[Source texts of formatted documents]
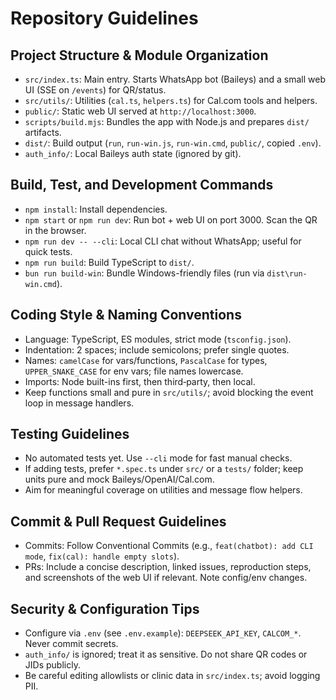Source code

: # Repository Guidelines

## Project Structure & Module Organization
- `src/index.ts`: Main entry. Starts WhatsApp bot (Baileys) and a small web UI (SSE on `/events`) for QR/status.
- `src/utils/`: Utilities (`cal.ts`, `helpers.ts`) for Cal.com tools and helpers.
- `public/`: Static web UI served at `http://localhost:3000`.
- `scripts/build.mjs`: Bundles the app with Node.js and prepares `dist/` artifacts.
- `dist/`: Build output (`run`, `run-win.js`, `run-win.cmd`, `public/`, copied `.env`).
- `auth_info/`: Local Baileys auth state (ignored by git).

## Build, Test, and Development Commands
- `npm install`: Install dependencies.
- `npm start` or `npm run dev`: Run bot + web UI on port 3000. Scan the QR in the browser.
- `npm run dev -- --cli`: Local CLI chat without WhatsApp; useful for quick tests.
- `npm run build`: Build TypeScript to `dist/`.
- `bun run build-win`: Bundle Windows-friendly files (run via `dist\run-win.cmd`).

## Coding Style & Naming Conventions
- Language: TypeScript, ES modules, strict mode (`tsconfig.json`).
- Indentation: 2 spaces; include semicolons; prefer single quotes.
- Names: `camelCase` for vars/functions, `PascalCase` for types, `UPPER_SNAKE_CASE` for env vars; file names lowercase.
- Imports: Node built-ins first, then third‑party, then local.
- Keep functions small and pure in `src/utils/`; avoid blocking the event loop in message handlers.

## Testing Guidelines
- No automated tests yet. Use `--cli` mode for fast manual checks.
- If adding tests, prefer `*.spec.ts` under `src/` or a `tests/` folder; keep units pure and mock Baileys/OpenAI/Cal.com.
- Aim for meaningful coverage on utilities and message flow helpers.

## Commit & Pull Request Guidelines
- Commits: Follow Conventional Commits (e.g., `feat(chatbot): add CLI mode`, `fix(cal): handle empty slots`).
- PRs: Include a concise description, linked issues, reproduction steps, and screenshots of the web UI if relevant. Note config/env changes.

## Security & Configuration Tips
- Configure via `.env` (see `.env.example`): `DEEPSEEK_API_KEY`, `CALCOM_*`. Never commit secrets.
- `auth_info/` is ignored; treat it as sensitive. Do not share QR codes or JIDs publicly.
- Be careful editing allowlists or clinic data in `src/index.ts`; avoid logging PII.
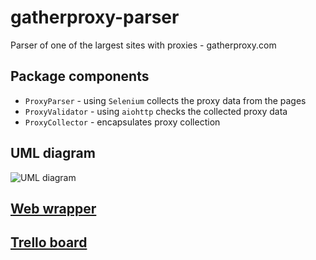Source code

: # gatherproxy-parser
Parser of one of the largest sites with proxies - gatherproxy.com 

## Package components
- `ProxyParser` - using `Selenium` collects the proxy data from the pages
- `ProxyValidator` - using `aiohttp` checks the collected proxy data
- `ProxyCollector` - encapsulates proxy collection

## UML diagram
![UML diagram](https://trello-attachments.s3.amazonaws.com/5d52912ca16e4433a37ab474/5d52941e62e78d39ad3d412c/015a3d78bc0712a7a662cbfba44b85cf/gatherproxy-parser.svg)

## [Web wrapper](https://github.com/IvanovEugene/gatherproxy-parser-web-service)
## [Trello board](https://trello.com/b/GbXc8njy/gatherproxy-parser)

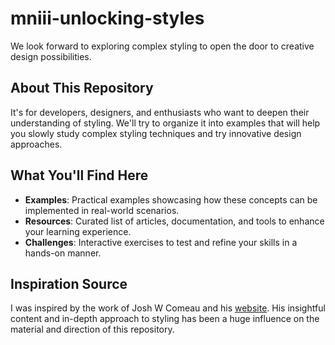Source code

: # mniii-unlocking-styles

We look forward to exploring complex styling to open the door to creative design possibilities.

## About This Repository

It's for developers, designers, and enthusiasts who want to deepen their understanding of styling. We'll try to organize it into examples that will help you slowly study complex styling techniques and try innovative design approaches.

## What You'll Find Here

- **Examples**: Practical examples showcasing how these concepts can be implemented in real-world scenarios.
- **Resources**: Curated list of articles, documentation, and tools to enhance your learning experience.
- **Challenges**: Interactive exercises to test and refine your skills in a hands-on manner.

## Inspiration Source

I was inspired by the work of Josh W Comeau and his [website](https://www.joshwcomeau.com).
His insightful content and in-depth approach to styling has been a huge influence on the material and direction of this repository.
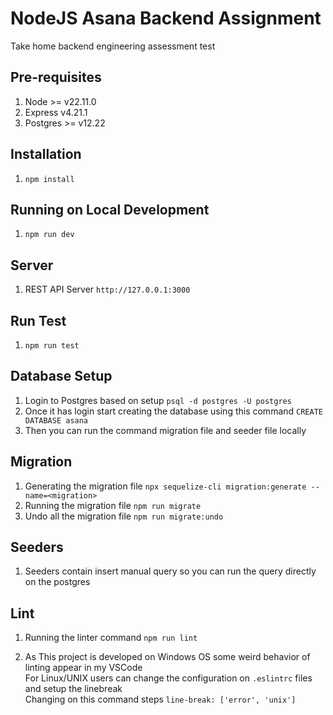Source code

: # NodeJS Asana Backend Assignment

Take home backend engineering assessment test

## Pre-requisites
1. Node >= v22.11.0
2. Express v4.21.1
3. Postgres >= v12.22

## Installation
1. `npm install`

## Running on Local Development
1. `npm run dev`

## Server
1. REST API Server `http://127.0.0.1:3000`


## Run Test
1. `npm run test`

## Database Setup
1. Login to Postgres based on setup `psql -d postgres -U postgres`
2. Once it has login start creating the database using this command `CREATE DATABASE asana`
3. Then you can run the command migration file and seeder file locally


## Migration
1. Generating the migration file `npx sequelize-cli migration:generate --name=<migration>`
2. Running the migration file `npm run migrate`
3. Undo all the migration file `npm run migrate:undo`

## Seeders
1. Seeders contain insert manual query so you can run the query directly on the postgres

## Lint
1. Running the linter command `npm run lint`

2. As This project is developed on Windows OS some weird behavior of linting appear in my VSCode <br />
   For Linux/UNIX users can change the configuration on `.eslintrc` files and setup the linebreak <br />
   Changing on this command steps `line-break: ['error', 'unix']` <br />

YOUR INSTRUCTIONS: There is a run of lines above from the one with "Main entry. Starts" to the one with "file names lowercase."; print exactly that run, both ends included, and nothing else.

YOUR SOLUTION:
- `src/index.ts`: Main entry. Starts WhatsApp bot (Baileys) and a small web UI (SSE on `/events`) for QR/status.
- `src/utils/`: Utilities (`cal.ts`, `helpers.ts`) for Cal.com tools and helpers.
- `public/`: Static web UI served at `http://localhost:3000`.
- `scripts/build.mjs`: Bundles the app with Node.js and prepares `dist/` artifacts.
- `dist/`: Build output (`run`, `run-win.js`, `run-win.cmd`, `public/`, copied `.env`).
- `auth_info/`: Local Baileys auth state (ignored by git).

## Build, Test, and Development Commands
- `npm install`: Install dependencies.
- `npm start` or `npm run dev`: Run bot + web UI on port 3000. Scan the QR in the browser.
- `npm run dev -- --cli`: Local CLI chat without WhatsApp; useful for quick tests.
- `npm run build`: Build TypeScript to `dist/`.
- `bun run build-win`: Bundle Windows-friendly files (run via `dist\run-win.cmd`).

## Coding Style & Naming Conventions
- Language: TypeScript, ES modules, strict mode (`tsconfig.json`).
- Indentation: 2 spaces; include semicolons; prefer single quotes.
- Names: `camelCase` for vars/functions, `PascalCase` for types, `UPPER_SNAKE_CASE` for env vars; file names lowercase.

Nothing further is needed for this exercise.